Samir Amin, Präsident des World Forum for Alternatives, forderte eine Abwendung von der EU, um etwas völlig Neues aufzubauen: »Es ist nur ein frommer Wunsch zu glauben, man könne die bestehenden EU-Institutionen soweit reformieren, wie es nötig wäre.« Mitglieder der französischen Partei der Linken (PG) schlugen verfassungsgebende Versammlungen in einzelnen Staaten der EU vor, um ein anderes Europa zu errichten.

Hoffnung machten den Gesprächspartnern die Massenbewegungen für soziale Gerechtigkeit in Griechenland und Spanien. Französische Teilnehmer der Sommeruniversität berichteten von ersten Versuchen, eine ähnliche Bewegung auch in Frankreich aufzubauen. Allerdings spielen Parteien in Griechenland und Spanien bisher kaum ein Rolle. »Die Proteste wenden sich gegen das System und die Träger dieser Proteste nehmen auch die linken Parteien als Teil des Systems wahr«, erklärte Lara Hernandez von der spanischen Vereinigten Linken (IU). Auch Stravos Panagiotidis von der griechischen Linkspartei Synaspismos bedauerte, »dass die Demonstranten so parteienfeindlich eingestellt sind«.

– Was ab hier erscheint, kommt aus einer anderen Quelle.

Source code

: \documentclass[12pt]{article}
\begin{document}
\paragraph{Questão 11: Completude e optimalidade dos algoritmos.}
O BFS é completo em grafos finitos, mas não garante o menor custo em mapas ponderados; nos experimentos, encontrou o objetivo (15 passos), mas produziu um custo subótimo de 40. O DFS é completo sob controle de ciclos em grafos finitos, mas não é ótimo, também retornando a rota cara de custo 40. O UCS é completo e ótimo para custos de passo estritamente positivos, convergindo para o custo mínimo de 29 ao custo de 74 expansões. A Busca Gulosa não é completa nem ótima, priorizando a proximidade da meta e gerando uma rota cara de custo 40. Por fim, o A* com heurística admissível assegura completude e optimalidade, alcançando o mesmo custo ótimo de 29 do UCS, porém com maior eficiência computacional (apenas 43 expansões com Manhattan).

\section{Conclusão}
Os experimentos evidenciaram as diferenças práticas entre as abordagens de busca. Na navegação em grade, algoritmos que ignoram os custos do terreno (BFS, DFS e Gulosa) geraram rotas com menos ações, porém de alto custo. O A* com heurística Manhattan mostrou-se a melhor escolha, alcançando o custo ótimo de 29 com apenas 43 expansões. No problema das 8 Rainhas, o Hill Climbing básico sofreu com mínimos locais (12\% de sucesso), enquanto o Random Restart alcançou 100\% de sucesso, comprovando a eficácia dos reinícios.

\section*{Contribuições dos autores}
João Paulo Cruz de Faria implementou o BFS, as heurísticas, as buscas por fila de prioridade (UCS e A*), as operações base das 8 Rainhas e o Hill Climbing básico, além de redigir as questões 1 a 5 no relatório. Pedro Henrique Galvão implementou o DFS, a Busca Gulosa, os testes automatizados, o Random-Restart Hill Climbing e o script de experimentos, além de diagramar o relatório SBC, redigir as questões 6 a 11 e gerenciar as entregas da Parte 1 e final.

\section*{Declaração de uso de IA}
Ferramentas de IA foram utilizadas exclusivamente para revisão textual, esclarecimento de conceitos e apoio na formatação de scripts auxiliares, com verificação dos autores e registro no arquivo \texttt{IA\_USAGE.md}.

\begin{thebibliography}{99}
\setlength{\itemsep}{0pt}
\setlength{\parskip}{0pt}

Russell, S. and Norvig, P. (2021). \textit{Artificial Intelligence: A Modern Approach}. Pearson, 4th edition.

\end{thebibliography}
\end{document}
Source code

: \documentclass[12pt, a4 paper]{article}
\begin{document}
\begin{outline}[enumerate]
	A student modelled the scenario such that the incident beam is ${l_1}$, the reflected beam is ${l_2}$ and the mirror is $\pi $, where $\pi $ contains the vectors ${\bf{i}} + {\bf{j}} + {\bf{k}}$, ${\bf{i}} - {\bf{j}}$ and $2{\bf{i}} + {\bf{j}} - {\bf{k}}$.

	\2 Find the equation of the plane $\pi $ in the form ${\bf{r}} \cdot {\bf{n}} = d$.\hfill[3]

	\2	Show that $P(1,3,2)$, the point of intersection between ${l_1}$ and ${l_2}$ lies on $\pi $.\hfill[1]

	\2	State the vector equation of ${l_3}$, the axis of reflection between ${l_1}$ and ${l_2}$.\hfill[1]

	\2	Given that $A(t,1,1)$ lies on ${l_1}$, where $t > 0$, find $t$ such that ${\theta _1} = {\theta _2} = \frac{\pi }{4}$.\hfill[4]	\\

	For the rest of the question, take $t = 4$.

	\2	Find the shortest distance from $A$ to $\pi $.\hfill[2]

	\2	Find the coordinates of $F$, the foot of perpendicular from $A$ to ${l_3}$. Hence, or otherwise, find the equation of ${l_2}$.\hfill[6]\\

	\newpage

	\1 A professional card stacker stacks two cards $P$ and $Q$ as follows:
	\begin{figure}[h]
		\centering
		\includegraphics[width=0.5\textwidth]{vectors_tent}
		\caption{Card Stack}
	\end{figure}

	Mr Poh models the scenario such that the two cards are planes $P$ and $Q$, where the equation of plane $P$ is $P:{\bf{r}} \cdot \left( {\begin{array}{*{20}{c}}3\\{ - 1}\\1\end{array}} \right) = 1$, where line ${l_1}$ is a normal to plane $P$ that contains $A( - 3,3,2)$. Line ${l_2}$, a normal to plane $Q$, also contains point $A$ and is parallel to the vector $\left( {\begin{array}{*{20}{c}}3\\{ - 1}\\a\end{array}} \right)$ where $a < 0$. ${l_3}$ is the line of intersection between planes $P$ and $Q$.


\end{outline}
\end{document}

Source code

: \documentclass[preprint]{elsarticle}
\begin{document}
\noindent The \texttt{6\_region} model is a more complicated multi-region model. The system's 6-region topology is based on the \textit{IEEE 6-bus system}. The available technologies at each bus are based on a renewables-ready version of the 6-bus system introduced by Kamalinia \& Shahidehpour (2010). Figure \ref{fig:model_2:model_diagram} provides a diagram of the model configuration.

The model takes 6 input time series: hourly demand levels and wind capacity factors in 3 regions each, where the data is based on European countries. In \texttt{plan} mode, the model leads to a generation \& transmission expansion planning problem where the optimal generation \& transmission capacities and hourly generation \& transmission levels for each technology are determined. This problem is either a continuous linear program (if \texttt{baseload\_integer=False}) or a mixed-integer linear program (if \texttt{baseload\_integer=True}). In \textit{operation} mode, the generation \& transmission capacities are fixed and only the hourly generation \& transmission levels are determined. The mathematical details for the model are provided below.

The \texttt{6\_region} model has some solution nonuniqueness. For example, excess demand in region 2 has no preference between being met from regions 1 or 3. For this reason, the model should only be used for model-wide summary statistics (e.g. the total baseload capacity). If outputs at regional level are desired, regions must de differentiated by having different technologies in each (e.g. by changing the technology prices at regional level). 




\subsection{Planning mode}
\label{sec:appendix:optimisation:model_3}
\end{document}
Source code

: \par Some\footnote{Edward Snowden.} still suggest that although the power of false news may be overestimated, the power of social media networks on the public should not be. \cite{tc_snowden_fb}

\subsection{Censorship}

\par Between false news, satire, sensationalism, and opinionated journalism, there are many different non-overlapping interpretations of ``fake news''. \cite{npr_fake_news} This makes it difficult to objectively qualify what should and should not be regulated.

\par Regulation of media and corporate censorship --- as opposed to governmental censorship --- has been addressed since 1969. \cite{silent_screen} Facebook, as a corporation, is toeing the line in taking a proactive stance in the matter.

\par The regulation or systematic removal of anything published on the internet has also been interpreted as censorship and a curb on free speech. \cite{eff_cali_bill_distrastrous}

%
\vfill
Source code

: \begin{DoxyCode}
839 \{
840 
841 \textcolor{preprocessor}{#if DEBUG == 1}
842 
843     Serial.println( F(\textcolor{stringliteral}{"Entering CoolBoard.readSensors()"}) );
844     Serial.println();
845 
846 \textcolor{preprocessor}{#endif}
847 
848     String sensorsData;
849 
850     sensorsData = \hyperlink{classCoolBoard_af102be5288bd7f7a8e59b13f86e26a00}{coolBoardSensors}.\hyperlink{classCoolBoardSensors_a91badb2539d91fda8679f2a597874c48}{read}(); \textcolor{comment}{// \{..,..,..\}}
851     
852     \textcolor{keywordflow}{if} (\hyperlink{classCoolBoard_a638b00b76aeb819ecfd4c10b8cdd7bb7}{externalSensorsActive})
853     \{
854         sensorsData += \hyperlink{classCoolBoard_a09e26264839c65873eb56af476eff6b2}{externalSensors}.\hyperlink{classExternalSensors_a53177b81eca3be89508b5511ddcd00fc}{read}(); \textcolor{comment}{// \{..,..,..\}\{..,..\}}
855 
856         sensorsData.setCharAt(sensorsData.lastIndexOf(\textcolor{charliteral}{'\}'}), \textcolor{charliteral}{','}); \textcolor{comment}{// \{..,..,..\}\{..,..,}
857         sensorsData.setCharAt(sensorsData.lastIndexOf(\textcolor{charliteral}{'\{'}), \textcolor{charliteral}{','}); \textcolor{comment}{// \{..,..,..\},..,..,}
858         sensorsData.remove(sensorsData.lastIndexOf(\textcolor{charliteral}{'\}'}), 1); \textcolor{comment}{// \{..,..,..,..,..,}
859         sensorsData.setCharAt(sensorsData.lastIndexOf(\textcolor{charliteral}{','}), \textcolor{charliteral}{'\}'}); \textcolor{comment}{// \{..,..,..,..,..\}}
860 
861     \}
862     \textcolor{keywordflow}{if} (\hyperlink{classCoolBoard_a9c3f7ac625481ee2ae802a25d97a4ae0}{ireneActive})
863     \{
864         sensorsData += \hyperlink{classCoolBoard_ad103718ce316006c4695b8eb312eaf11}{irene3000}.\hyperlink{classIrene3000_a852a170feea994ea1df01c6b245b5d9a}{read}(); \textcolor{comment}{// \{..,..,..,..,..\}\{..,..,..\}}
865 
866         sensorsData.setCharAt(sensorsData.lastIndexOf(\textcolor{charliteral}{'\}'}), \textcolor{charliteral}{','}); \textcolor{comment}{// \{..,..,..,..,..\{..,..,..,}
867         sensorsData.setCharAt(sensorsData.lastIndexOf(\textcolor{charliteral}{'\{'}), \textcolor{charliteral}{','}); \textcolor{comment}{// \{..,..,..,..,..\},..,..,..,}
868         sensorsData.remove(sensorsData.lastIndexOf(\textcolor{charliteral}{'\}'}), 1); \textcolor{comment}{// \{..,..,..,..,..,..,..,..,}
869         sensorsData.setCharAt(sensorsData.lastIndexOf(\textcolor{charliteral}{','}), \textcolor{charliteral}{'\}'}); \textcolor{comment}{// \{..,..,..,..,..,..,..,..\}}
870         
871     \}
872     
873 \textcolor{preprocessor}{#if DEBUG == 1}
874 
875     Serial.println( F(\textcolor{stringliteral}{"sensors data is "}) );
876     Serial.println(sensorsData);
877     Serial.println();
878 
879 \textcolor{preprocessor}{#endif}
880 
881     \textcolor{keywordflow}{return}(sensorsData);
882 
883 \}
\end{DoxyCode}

Auch über eine Regierungsbeteiligung linker Parteien in Europa wurde debattiert. So ist seit einigen Monaten das finnische Linksforum an einer »Regenbogenkoalition« beteiligt, zu der neben Sozialdemokraten und Grünen auch Konservative gehören. EL-Chef Laurent schilderte seinerseits die Regierungserfahrungen der französischen Kommunisten: »Zwar haben wir hier und da etwas erreicht, aber unterm Strich waren diese linken Regierungen eine Katastrophe.« Die französische Linke sei 2001 nach dem Ende der Koalitionsregierung derart diskreditiert gewesen, dass aus dem linken Lager niemand mehr in die zweite Runde der Präsidentschaftswahlen gelangte. »Gerade in Zeiten europaweit koordinierten Sozialabbaus muss klar sein, auf welcher Seite die Linke steht.«

Mit dieser Aussage dürfte Laurent seiner Parteibasis aus der Seele sprechen. Allerdings hatten französische kommunistische Politiker immer wieder deutlich gemacht, dass sie einer Regierungsbeteiligung nicht ablehnend gegenüber stünden. Willy Meyer (IU) forderte vor diesem Hintergrund, dass Linke nie für Kriegseinsätze stimmen dürfen – was Regierungsbeteiligungen erschwert. Dies sei eine »rote Linie«. Zu Beginn des Libyen-Krieges hatte die französische Linkspartei von sich reden gemacht, weil sie den Einsatz unterstützte.